:: WORK INSTRUCTIONS ::
Search the records below for the string "directory" and copy each line where it turns up.

:: SUPPLIED ENTRIES ::
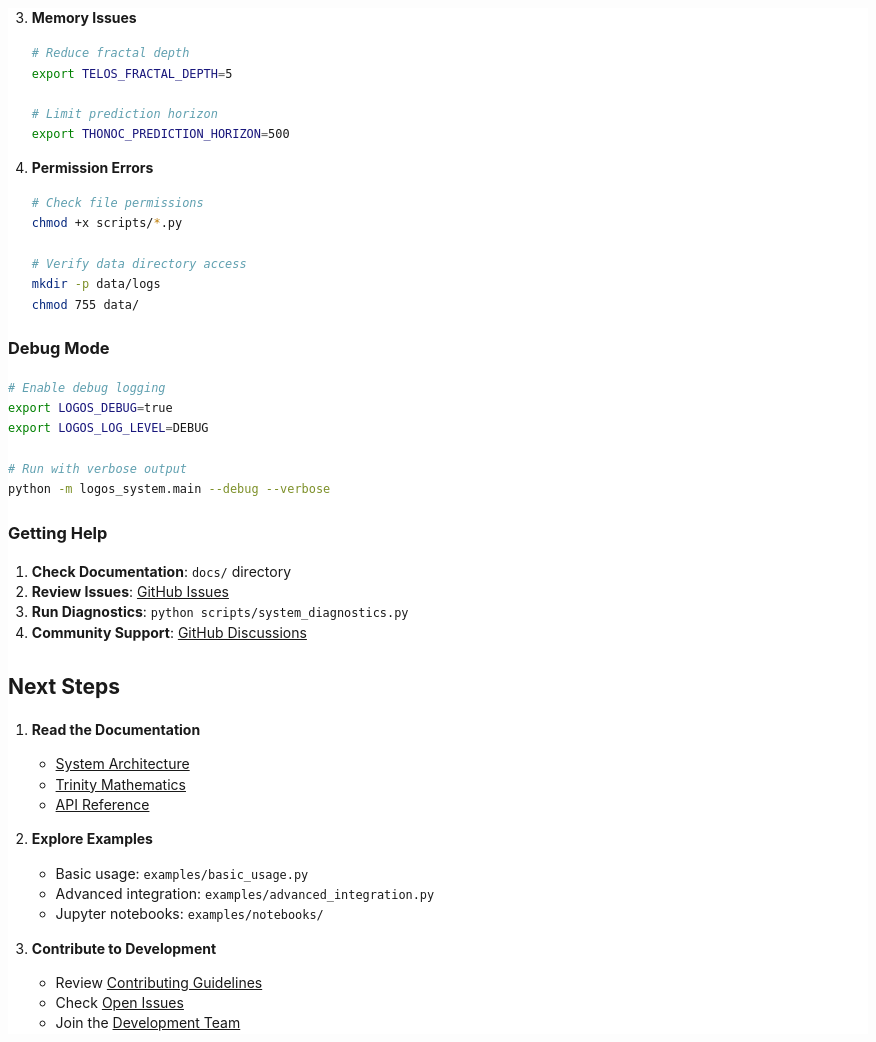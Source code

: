 3. **Memory Issues**
   ```bash
   # Reduce fractal depth
   export TELOS_FRACTAL_DEPTH=5
   
   # Limit prediction horizon
   export THONOC_PREDICTION_HORIZON=500
   ```

4. **Permission Errors**
   ```bash
   # Check file permissions
   chmod +x scripts/*.py
   
   # Verify data directory access
   mkdir -p data/logs
   chmod 755 data/
   ```

### Debug Mode

```bash
# Enable debug logging
export LOGOS_DEBUG=true
export LOGOS_LOG_LEVEL=DEBUG

# Run with verbose output
python -m logos_system.main --debug --verbose
```

### Getting Help

1. **Check Documentation**: `docs/` directory
2. **Review Issues**: [GitHub Issues](https://github.com/ProjectLOGOS/logos_system_dev1/issues)
3. **Run Diagnostics**: `python scripts/system_diagnostics.py`
4. **Community Support**: [GitHub Discussions](https://github.com/ProjectLOGOS/logos_system_dev1/discussions)

## Next Steps

1. **Read the Documentation**
   - [System Architecture](docs/architecture/system_overview.md)
   - [Trinity Mathematics](docs/architecture/trinity_mathematics.md)
   - [API Reference](docs/api/reference.md)

2. **Explore Examples**
   - Basic usage: `examples/basic_usage.py`
   - Advanced integration: `examples/advanced_integration.py`
   - Jupyter notebooks: `examples/notebooks/`

3. **Contribute to Development**
   - Review [Contributing Guidelines](CONTRIBUTING.md)
   - Check [Open Issues](https://github.com/ProjectLOGOS/logos_system_dev1/issues)
   - Join the [Development Team](https://github.com/ProjectLOGOS/logos_system_dev1/discussions)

:: ANSWER SECTION ::
   # Verify data directory access
1. **Check Documentation**: `docs/` directory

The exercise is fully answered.